The cheatsheets make it easy to learn about and use some of our favorite packages. They are published in their respective PDF versions here: https://posit.co/resources/cheatsheets/, some are also available in the RStudio IDE under Help > Cheatsheets.

We are also starting to make some cheatsheets available in a more accessible, text-based HTML format. These are available at https://rstudio.github.io/cheatsheets/.

This repository contains the source files of the current, archived and translated versions.

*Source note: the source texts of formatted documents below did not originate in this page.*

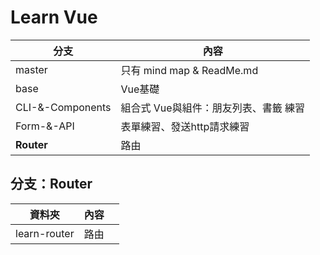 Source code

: # Learn Vue

| 分支                      | 內容                                  |
| ------------------------ | ------------------------------------ |
| master                   | 只有 mind map & ReadMe.md             |
| base                     | Vue基礎                               |
| CLI-&-Components         | 組合式 Vue與組件：朋友列表、書籤 練習      |
| Form-&-API               | 表單練習、發送http請求練習               |
| <b>Router</b>            | 路由                                  |

## 分支：Router
| 資料夾             | 內容      |         |
| ----------------- | -------- | ------- |
| learn-router      | 路由      |         | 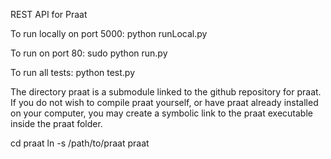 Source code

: REST API for Praat

To run locally on port 5000:
   python runLocal.py

To run on port 80:
   sudo python run.py

To run all tests:
   python test.py

The directory praat is a submodule linked to the github repository for praat. If you do not wish to
compile praat yourself, or have praat already installed on your computer, you may create a symbolic
link to the praat executable inside the praat folder.

   cd praat
   ln -s /path/to/praat praat


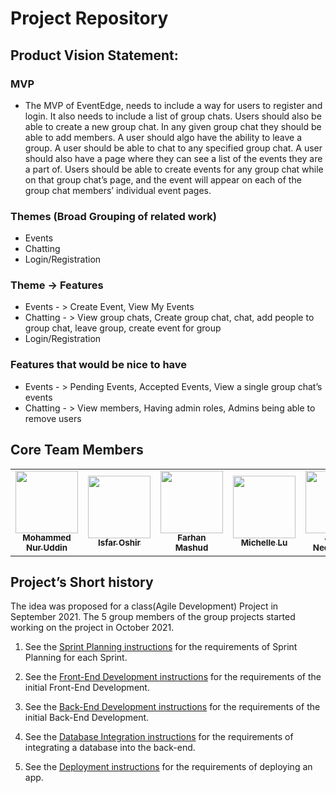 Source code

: # Project Repository

## Product Vision Statement:

### MVP
* The MVP of EventEdge, needs to include a way for users to register and login. It also needs to include a list of group chats. Users should also be able to create a new group chat. In any given group chat they should be able to add members. A user should algo have the ability to leave a group. A user should be able to chat to any specified group chat. A user should also have a page where they can see a list of the events they are a part of. Users should be able to create events for any group chat while on that group chat’s page, and the event will appear on each of the group chat members’ individual event pages. 

### Themes (Broad Grouping of related work)
* Events
* Chatting
* Login/Registration

### Theme -> Features
* Events - > Create Event, View My Events
* Chatting - > View group chats, Create group chat, chat, add people to group chat, leave group, create event for group
* Login/Registration

### Features that would be nice to have 
* Events - > Pending Events, Accepted Events, View a single group chat’s events
* Chatting - > View members, Having admin roles, Admins being able to remove users

## Core Team Members
<table>
  <tr>
    <td align="center"><a href="https://github.com/mnu213"><img src="https://avatars.githubusercontent.com/u/77934197?v=4" width="100px;" alt=""/><br /><sub>   <b>Mohammed Nur Uddin</b></sub></a><br /></td>
    <td align="center"><a href="https://github.com/ioshir4350"><img src="https://avatars.githubusercontent.com/u/43207399?v=4" width="100px;" alt=""/><br /><sub> <b>Isfar Oshir</b></sub></a><br /></td>
    <td align="center"><a href="https://github.com/fm1539"><img src="https://avatars.githubusercontent.com/u/52923982?v=4" width="100px;" alt=""/><br /><sub><b>Farhan Mashud</b></sub></a><br /></td>
    <td align="center"><a href="https://github.com/michellelu8"><img src="https://avatars.githubusercontent.com/u/66035078?v=4" width="100px;" alt=""/><br /><sub><b>Michelle Lu</b></sub></a><br /></td>
    <td align="center"><a href="https://github.com/nedjulius"><img src="https://avatars.githubusercontent.com/u/45975811?v=4" width="100px;" alt=""/><br /><sub><b>Julius Nedzinskas</b></sub></a><br /></td>
  </tr>
</table>

## Project’s Short history
The idea was proposed for a class(Agile Development) Project in September 2021. The 5 group members of the group projects started working on the project in October 2021.


1. See the [Sprint Planning instructions](instructions-1b-sprint-planning.md) for the requirements of Sprint Planning for each Sprint.

1. See the [Front-End Development instructions](./instructions-2-front-end.md) for the requirements of the initial Front-End Development.

1. See the [Back-End Development instructions](./instructions-3-back-end.md) for the requirements of the initial Back-End Development.

1. See the [Database Integration instructions](./instructions-4-database.md) for the requirements of integrating a database into the back-end.

1. See the [Deployment instructions](./instructions-5-deployment.md) for the requirements of deploying an app.
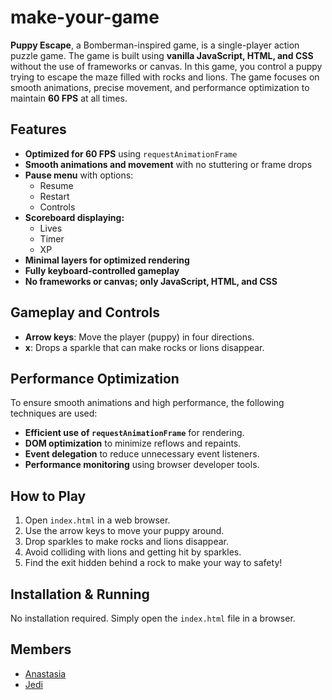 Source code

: # make-your-game

**Puppy Escape**, a Bomberman-inspired game, is a single-player action puzzle game. The game is built using **vanilla JavaScript, HTML, and CSS** without the use of frameworks or canvas. In this game, you control a puppy trying to escape the maze filled with rocks and lions. The game focuses on smooth animations, precise movement, and performance optimization to maintain **60 FPS** at all times.

## Features
- **Optimized for 60 FPS** using `requestAnimationFrame`
- **Smooth animations and movement** with no stuttering or frame drops
- **Pause menu** with options:
  - Resume
  - Restart
  - Controls
- **Scoreboard displaying:**
  - Lives
  - Timer
  - XP
- **Minimal layers for optimized rendering**
- **Fully keyboard-controlled gameplay**
- **No frameworks or canvas; only JavaScript, HTML, and CSS**

## Gameplay and Controls
- **Arrow keys**: Move the player (puppy) in four directions.
- **x**: Drops a sparkle that can make rocks or lions disappear.

## Performance Optimization
To ensure smooth animations and high performance, the following techniques are used:
- **Efficient use of `requestAnimationFrame`** for rendering.
- **DOM optimization** to minimize reflows and repaints.
- **Event delegation** to reduce unnecessary event listeners.
- **Performance monitoring** using browser developer tools.

## How to Play
1. Open `index.html` in a web browser.
2. Use the arrow keys to move your puppy around.
3. Drop sparkles to make rocks and lions disappear.
4. Avoid colliding with lions and getting hit by sparkles.
5. Find the exit hidden behind a rock to make your way to safety!

## Installation & Running
No installation required. Simply open the `index.html` file in a browser.

## Members
- [Anastasia](https://www.linkedin.com/in/anastasia-suhareva-09599651/)
- [Jedi](https://github.com/jeeeeedi)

The cheatsheets use the creative commons copyright. Please see the LICENSE document for more details.

Translations

If you wish to contribute to this effort by translating a cheatsheet, please feel free to use the source Keynote file. To submit a translation, please use a Pull Request via GitHub. See the contributing guidelines for more information.

HTML cheatsheets

If you wish to provide an HTML cheatsheet version, please create a Pull Request with a new .qmd file in the html/ directory of this repository. Use one of the existing qmd files there as a starting point/template. These should not be duplicates of the pdf versions - they should be text-based so they are more accessible to people with visual impairments. Use of images should be minimized, and any images should include appropriate alternative text.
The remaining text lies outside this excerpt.